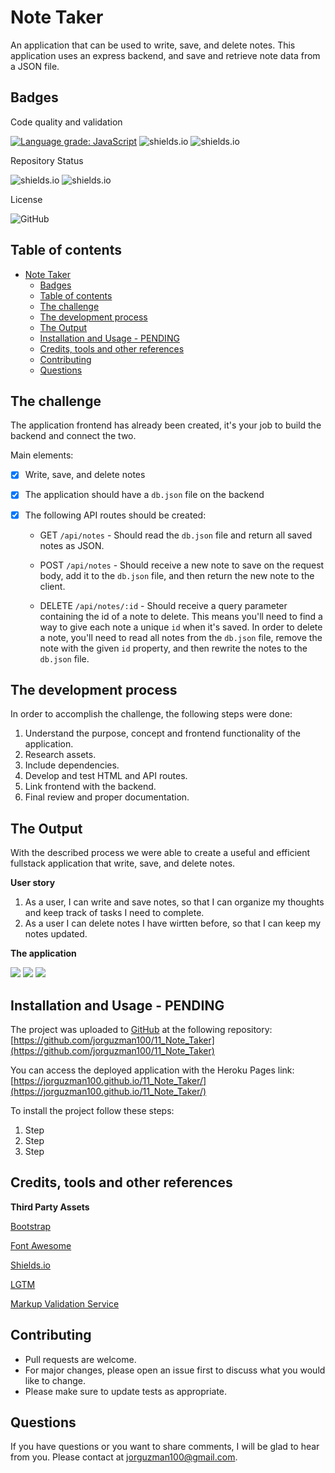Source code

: # Note Taker

An application that can be used to write, save, and delete notes. This application uses an express backend, and save and retrieve note data from a JSON file.

## Badges

Code quality and validation

[![Language grade: JavaScript](https://img.shields.io/lgtm/grade/javascript/g/jorguzman100/11_Note_Taker.svg?logo=lgtm&logoWidth=18)](https://lgtm.com/projects/g/jorguzman100/11_Note_Taker/context:javascript)
![shields.io](https://img.shields.io/github/languages/top/jorguzman100/11_Note_Taker)
![shields.io](https://img.shields.io/w3c-validation/html?targetUrl=https%3A%2F%2Fjorguzman100.github.io%2F11_Note_Taker%2F)

Repository Status

![shields.io](https://img.shields.io/badge/Repo%20Status-finished-brightgreen)
![shields.io](https://img.shields.io/bitbucket/issues/jorguzman100/11_Note_Taker)

License

![GitHub](https://img.shields.io/github/license/jorguzman100/11_Note_Taker)

## Table of contents

- [Note Taker](#note-taker)
  - [Badges](#badges)
  - [Table of contents](#table-of-contents)
  - [The challenge](#the-challenge)
  - [The development process](#the-development-process)
  - [The Output](#the-output)
  - [Installation and Usage - PENDING](#installation-and-usage---pending)
  - [Credits, tools and other references](#credits-tools-and-other-references)
  - [Contributing](#contributing)
  - [Questions](#questions)

## The challenge

The application frontend has already been created, it's your job to build the backend and connect the two.

Main elements:

- [x] Write, save, and delete notes
- [x] The application should have a `db.json` file on the backend
- [x] The following API routes should be created:

  - GET `/api/notes` - Should read the `db.json` file and return all saved notes as JSON.

  - POST `/api/notes` - Should receive a new note to save on the request body, add it to the `db.json` file, and then return the new note to the client.

  - DELETE `/api/notes/:id` - Should receive a query parameter containing the id of a note to delete. This means you'll need to find a way to give each note a unique `id` when it's saved. In order to delete a note, you'll need to read all notes from the `db.json` file, remove the note with the given `id` property, and then rewrite the notes to the `db.json` file.

## The development process

In order to accomplish the challenge, the following steps were done:

1. Understand the purpose, concept and frontend functionality of the application.
2. Research assets.
3. Include dependencies.
4. Develop and test HTML and API routes.
5. Link frontend with the backend.
6. Final review and proper documentation.

## The Output

With the described process we were able to create a useful and efficient fullstack application that write, save, and delete notes.

**User story**

1. As a user, I can write and save notes, so that I can organize my thoughts and keep track of tasks I need to complete.
2. As a user I can delete notes I have wirtten before, so that I can keep my notes updated.

**The application**

![](./Develop/public/assets/images/screenshot1.png)
![](./Develop/public/assets/images/screenshot2.png)
![](./Develop/public/assets/images/screenshot3.png)

## Installation and Usage - PENDING

The project was uploaded to [GitHub](https://github.com/) at the following repository:
[https://github.com/jorguzman100/11_Note_Taker](https://github.com/jorguzman100/11_Note_Taker)

You can access the deployed application with the Heroku Pages link:
[https://jorguzman100.github.io/11_Note_Taker/](https://jorguzman100.github.io/11_Note_Taker/)

To install the project follow these steps:

1. Step
2. Step
3. Step

## Credits, tools and other references

**Third Party Assets**

[Bootstrap](https://getbootstrap.com/)

[Font Awesome](https://fontawesome.com/)

[Shields.io](https://shields.io/)

[LGTM](https://lgtm.com/)

[Markup Validation Service](https://validator.w3.org/)

## Contributing

- Pull requests are welcome.
- For major changes, please open an issue first to discuss what you would like to change.
- Please make sure to update tests as appropriate.

## Questions

If you have questions or you want to share comments, I will be glad to hear from you. Please contact at jorguzman100@gmail.com.
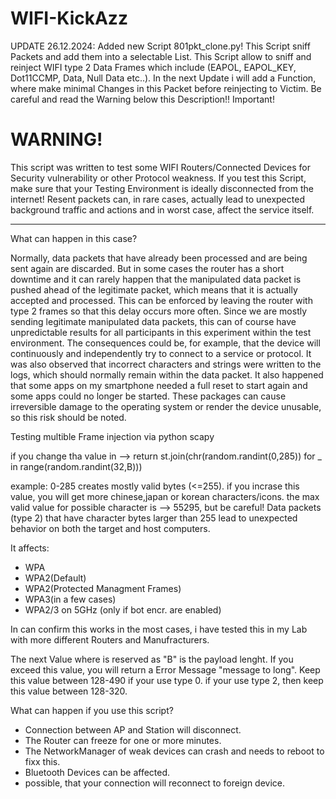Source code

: # WIFI-KickAzz

UPDATE 26.12.2024:
Added new Script 801pkt_clone.py! This Script sniff Packets and add them into a selectable List.
This Script allow to sniff and reinject WIFI type 2 Data Frames which include
(EAPOL, EAPOL_KEY, Dot11CCMP, Data, Null Data etc..).
In the next Update i will add a Function, where make minimal Changes in this Packet
before reinjecting to Victim. Be careful and read the Warning below this Description!! Important!

# WARNING!
This script was written to test some WIFI Routers/Connected Devices for Security vulnerability or other
Protocol weakness. If you test this Script, make sure that your Testing Environment is ideally disconnected from the internet!
Resent packets can, in rare cases, actually lead to unexpected background traffic and actions and in worst case, affect the service itself.


---------------------------------------------
What can happen in this case?

Normally, data packets that have already been processed and are being sent again are discarded. But in some cases the router has a short downtime and it can rarely happen that the manipulated data packet is pushed ahead of the legitimate packet, which means that it is actually accepted and processed. This can be enforced by leaving the router with type 2 frames so that this delay occurs more often.
Since we are mostly sending legitimate manipulated data packets, this can of course have unpredictable results for all participants in this experiment within the test environment.
The consequences could be, for example, that the device will continuously and independently try to connect to a service or protocol. It was also observed that incorrect characters and strings were written to the logs, which should normally remain within the data packet. It also happened that some apps on my smartphone needed a full reset to start again and some apps could no longer be started. These packages can cause irreversible damage to the operating system or render the device unusable, so this risk should be noted.






Testing multible Frame injection via python scapy

if you change tha value in --> return st.join(chr(random.randint(0,285)) for _ in range(random.randint(32,B)))

example: 0-285 creates mostly valid bytes (<=255). if you incrase this value, you will get more chinese,japan or korean characters/icons.
the max valid value for possible character is --> 55295, but be careful! Data packets (type 2) that have character bytes larger than 255 lead to unexpected behavior on both the target and host computers.

It affects: 
- WPA
- WPA2(Default)
- WPA2(Protected Managment Frames)
- WPA3(in a few cases)
- WPA2/3 on 5GHz (only if bot encr. are enabled)

In can confirm this works in the most cases, i have tested this in my Lab with more different Routers and Manufracturers.

The next Value where is reserved as "B" is the payload lenght. If you exceed this value, you will return a Error Message "message to long". Keep this value
between 128-490 if your use type 0. if your use type 2, then keep this value between 128-320.

What can happen if you use this script?
- Connection between AP and Station will disconnect.
- The Router can freeze for one or more minutes.
- The NetworkManager of weak devices can crash and needs to reboot to fixx this.
- Bluetooth Devices can be affected.
- possible, that your connection will reconnect to foreign device.

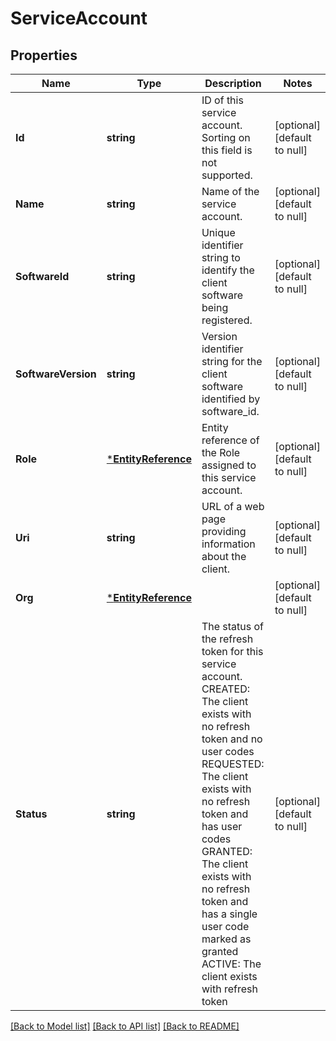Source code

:# ServiceAccount

## Properties
Name | Type | Description | Notes
------------ | ------------- | ------------- | -------------
**Id** | **string** | ID of this service account. Sorting on this field is not supported. | [optional] [default to null]
**Name** | **string** | Name of the service account. | [optional] [default to null]
**SoftwareId** | **string** | Unique identifier string to identify the client software being registered. | [optional] [default to null]
**SoftwareVersion** | **string** | Version identifier string for the client software identified by software_id. | [optional] [default to null]
**Role** | [***EntityReference**](EntityReference.md) | Entity reference of the Role assigned to this service account. | [optional] [default to null]
**Uri** | **string** | URL of a web page providing information about the client. | [optional] [default to null]
**Org** | [***EntityReference**](EntityReference.md) |  | [optional] [default to null]
**Status** | **string** | The status of the refresh token for this service account. CREATED: The client exists with no refresh token and no user codes REQUESTED: The client exists with no refresh token and has user codes GRANTED: The client exists with no refresh token and has a single user code marked as granted ACTIVE: The client exists with refresh token  | [optional] [default to null]

[[Back to Model list]](../README.md#documentation-for-models) [[Back to API list]](../README.md#documentation-for-api-endpoints) [[Back to README]](../README.md)


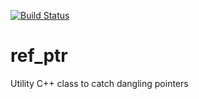 [![Build Status](https://travis-ci.org/lexxmark/ref_ptr.svg?branch=master)](https://travis-ci.org/lexxmark/ref_ptr)

# ref_ptr
Utility C++ class to catch dangling pointers 
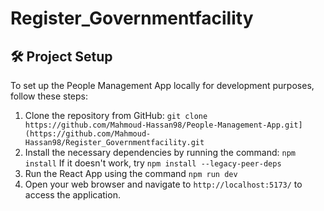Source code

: # Register_Governmentfacility

## :hammer_and_wrench: Project Setup

To set up the People Management App locally for development purposes, follow these steps:

1. Clone the repository from GitHub: `git clone https://github.com/Mahmoud-Hassan98/People-Management-App.git](https://github.com/Mahmoud-Hassan98/Register_Governmentfacility.git`
2. Install the necessary dependencies by running the command: `npm install` If it doesn't work, try `npm install --legacy-peer-deps`
5. Run the React App using the command `npm run dev`
6. Open your web browser and navigate to `http://localhost:5173/` to access the application.
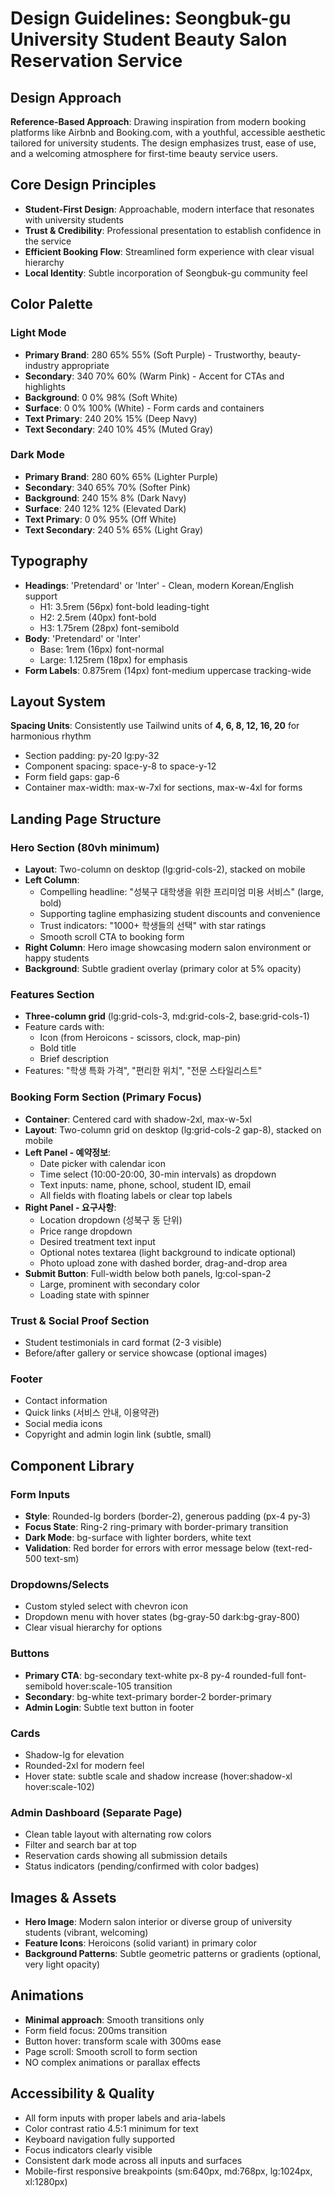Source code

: # Design Guidelines: Seongbuk-gu University Student Beauty Salon Reservation Service

## Design Approach
**Reference-Based Approach**: Drawing inspiration from modern booking platforms like Airbnb and Booking.com, with a youthful, accessible aesthetic tailored for university students. The design emphasizes trust, ease of use, and a welcoming atmosphere for first-time beauty service users.

## Core Design Principles
- **Student-First Design**: Approachable, modern interface that resonates with university students
- **Trust & Credibility**: Professional presentation to establish confidence in the service
- **Efficient Booking Flow**: Streamlined form experience with clear visual hierarchy
- **Local Identity**: Subtle incorporation of Seongbuk-gu community feel

## Color Palette

### Light Mode
- **Primary Brand**: 280 65% 55% (Soft Purple) - Trustworthy, beauty-industry appropriate
- **Secondary**: 340 70% 60% (Warm Pink) - Accent for CTAs and highlights
- **Background**: 0 0% 98% (Soft White)
- **Surface**: 0 0% 100% (White) - Form cards and containers
- **Text Primary**: 240 20% 15% (Deep Navy)
- **Text Secondary**: 240 10% 45% (Muted Gray)

### Dark Mode
- **Primary Brand**: 280 60% 65% (Lighter Purple)
- **Secondary**: 340 65% 70% (Softer Pink)
- **Background**: 240 15% 8% (Dark Navy)
- **Surface**: 240 12% 12% (Elevated Dark)
- **Text Primary**: 0 0% 95% (Off White)
- **Text Secondary**: 240 5% 65% (Light Gray)

## Typography
- **Headings**: 'Pretendard' or 'Inter' - Clean, modern Korean/English support
  - H1: 3.5rem (56px) font-bold leading-tight
  - H2: 2.5rem (40px) font-bold
  - H3: 1.75rem (28px) font-semibold
- **Body**: 'Pretendard' or 'Inter'
  - Base: 1rem (16px) font-normal
  - Large: 1.125rem (18px) for emphasis
- **Form Labels**: 0.875rem (14px) font-medium uppercase tracking-wide

## Layout System
**Spacing Units**: Consistently use Tailwind units of **4, 6, 8, 12, 16, 20** for harmonious rhythm
- Section padding: py-20 lg:py-32
- Component spacing: space-y-8 to space-y-12
- Form field gaps: gap-6
- Container max-width: max-w-7xl for sections, max-w-4xl for forms

## Landing Page Structure

### Hero Section (80vh minimum)
- **Layout**: Two-column on desktop (lg:grid-cols-2), stacked on mobile
- **Left Column**: 
  - Compelling headline: "성북구 대학생을 위한 프리미엄 미용 서비스" (large, bold)
  - Supporting tagline emphasizing student discounts and convenience
  - Trust indicators: "1000+ 학생들의 선택" with star ratings
  - Smooth scroll CTA to booking form
- **Right Column**: Hero image showcasing modern salon environment or happy students
- **Background**: Subtle gradient overlay (primary color at 5% opacity)

### Features Section
- **Three-column grid** (lg:grid-cols-3, md:grid-cols-2, base:grid-cols-1)
- Feature cards with:
  - Icon (from Heroicons - scissors, clock, map-pin)
  - Bold title
  - Brief description
- Features: "학생 특화 가격", "편리한 위치", "전문 스타일리스트"

### Booking Form Section (Primary Focus)
- **Container**: Centered card with shadow-2xl, max-w-5xl
- **Layout**: Two-column grid on desktop (lg:grid-cols-2 gap-8), stacked on mobile
- **Left Panel - 예약정보**:
  - Date picker with calendar icon
  - Time select (10:00-20:00, 30-min intervals) as dropdown
  - Text inputs: name, phone, school, student ID, email
  - All fields with floating labels or clear top labels
- **Right Panel - 요구사항**:
  - Location dropdown (성북구 동 단위)
  - Price range dropdown
  - Desired treatment text input
  - Optional notes textarea (light background to indicate optional)
  - Photo upload zone with dashed border, drag-and-drop area
- **Submit Button**: Full-width below both panels, lg:col-span-2
  - Large, prominent with secondary color
  - Loading state with spinner

### Trust & Social Proof Section
- Student testimonials in card format (2-3 visible)
- Before/after gallery or service showcase (optional images)

### Footer
- Contact information
- Quick links (서비스 안내, 이용약관)
- Social media icons
- Copyright and admin login link (subtle, small)

## Component Library

### Form Inputs
- **Style**: Rounded-lg borders (border-2), generous padding (px-4 py-3)
- **Focus State**: Ring-2 ring-primary with border-primary transition
- **Dark Mode**: bg-surface with lighter borders, white text
- **Validation**: Red border for errors with error message below (text-red-500 text-sm)

### Dropdowns/Selects
- Custom styled select with chevron icon
- Dropdown menu with hover states (bg-gray-50 dark:bg-gray-800)
- Clear visual hierarchy for options

### Buttons
- **Primary CTA**: bg-secondary text-white px-8 py-4 rounded-full font-semibold hover:scale-105 transition
- **Secondary**: bg-white text-primary border-2 border-primary
- **Admin Login**: Subtle text button in footer

### Cards
- Shadow-lg for elevation
- Rounded-2xl for modern feel
- Hover state: subtle scale and shadow increase (hover:shadow-xl hover:scale-102)

### Admin Dashboard (Separate Page)
- Clean table layout with alternating row colors
- Filter and search bar at top
- Reservation cards showing all submission details
- Status indicators (pending/confirmed with color badges)

## Images & Assets
- **Hero Image**: Modern salon interior or diverse group of university students (vibrant, welcoming)
- **Feature Icons**: Heroicons (solid variant) in primary color
- **Background Patterns**: Subtle geometric patterns or gradients (optional, very light opacity)

## Animations
- **Minimal approach**: Smooth transitions only
- Form field focus: 200ms transition
- Button hover: transform scale with 300ms ease
- Page scroll: Smooth scroll to form section
- NO complex animations or parallax effects

## Accessibility & Quality
- All form inputs with proper labels and aria-labels
- Color contrast ratio 4.5:1 minimum for text
- Keyboard navigation fully supported
- Focus indicators clearly visible
- Consistent dark mode across all inputs and surfaces
- Mobile-first responsive breakpoints (sm:640px, md:768px, lg:1024px, xl:1280px)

__Task to complete__: Search the data for the word "semibold" and copy each line where it appears.

__Output below__:
  - H3: 1.75rem (28px) font-semibold
- **Primary CTA**: bg-secondary text-white px-8 py-4 rounded-full font-semibold hover:scale-105 transition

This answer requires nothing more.